You may also notice I set the status to STARTED.

Here is how I call the function in the initialise script of my job:

$G_AuditID = NewAuditRecord($G_JobName, $G_EffectiveDateAndTime);

$G_JobName is a global variable and I populate like this:

$G_JobName = job_name();

$G_EffectiveDatAndTime is also a global variable that I populate like this:

$G_EffectiveDateAndTime = sysdate();

Once the job is complete I have another function called EndJob which bascially has this piece of code in it:

SQL('DATAMART_SQL_TARGET_DS','UPDATE SYS_AUDIT_JOB SET JOB_END_DATETIME = getdate(), STATUS = \'COMPLETE\' WHERE AUDIT_ID = {$P_AuditID} AND JOB_NAME = {$P_JobName}');

You'll notice that not only did I update the end time, but also set the status to COMPLETE.

One more thing...........

What if the job fails?

Well, in my try\catch block I have a function called HandleException.

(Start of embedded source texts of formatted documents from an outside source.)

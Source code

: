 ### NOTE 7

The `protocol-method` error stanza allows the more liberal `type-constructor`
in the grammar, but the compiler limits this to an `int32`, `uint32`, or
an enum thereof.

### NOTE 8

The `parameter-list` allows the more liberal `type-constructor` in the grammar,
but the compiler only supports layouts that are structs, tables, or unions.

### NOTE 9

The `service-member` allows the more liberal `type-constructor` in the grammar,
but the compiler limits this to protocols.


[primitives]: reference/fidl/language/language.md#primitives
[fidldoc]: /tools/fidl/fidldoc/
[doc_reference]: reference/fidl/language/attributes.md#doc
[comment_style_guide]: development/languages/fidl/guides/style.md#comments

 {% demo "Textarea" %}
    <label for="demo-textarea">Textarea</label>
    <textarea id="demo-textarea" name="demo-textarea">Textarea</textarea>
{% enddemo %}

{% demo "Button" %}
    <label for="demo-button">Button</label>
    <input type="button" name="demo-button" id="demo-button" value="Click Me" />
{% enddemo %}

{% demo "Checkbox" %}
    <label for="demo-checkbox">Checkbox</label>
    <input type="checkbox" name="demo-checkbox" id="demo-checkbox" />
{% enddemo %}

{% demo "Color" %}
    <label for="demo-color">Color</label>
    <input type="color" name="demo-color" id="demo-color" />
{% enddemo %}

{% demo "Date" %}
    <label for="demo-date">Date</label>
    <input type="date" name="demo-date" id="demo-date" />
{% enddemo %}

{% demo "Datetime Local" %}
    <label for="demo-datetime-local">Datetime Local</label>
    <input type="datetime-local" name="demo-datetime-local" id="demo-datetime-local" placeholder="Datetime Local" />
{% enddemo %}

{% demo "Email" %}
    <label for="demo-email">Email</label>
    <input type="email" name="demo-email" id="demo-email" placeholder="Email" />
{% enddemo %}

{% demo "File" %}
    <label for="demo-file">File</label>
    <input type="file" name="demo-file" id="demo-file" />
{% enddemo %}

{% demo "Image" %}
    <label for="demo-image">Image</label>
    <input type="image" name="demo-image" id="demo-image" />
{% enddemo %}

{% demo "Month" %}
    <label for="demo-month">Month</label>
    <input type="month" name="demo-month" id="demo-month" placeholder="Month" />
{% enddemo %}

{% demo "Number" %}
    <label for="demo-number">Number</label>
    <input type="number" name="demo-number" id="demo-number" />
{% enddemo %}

This sends out an email on failure, but it also closes off the line in the order table with the fail time and a status of FAILED.

SQL('DATAMART_SQL_TARGET_DS','UPDATE SYS_AUDIT_JOB SET JOB_END_DATETIME = getdate(), STATUS = \'FAILED\' WHERE AUDIT_ID = {$G_AuditID} AND JOB_NAME = {$G_JobName}');

So now that we have setup the job control table, my next few posts will take you through the benefits of having it beyond just simple job statistics.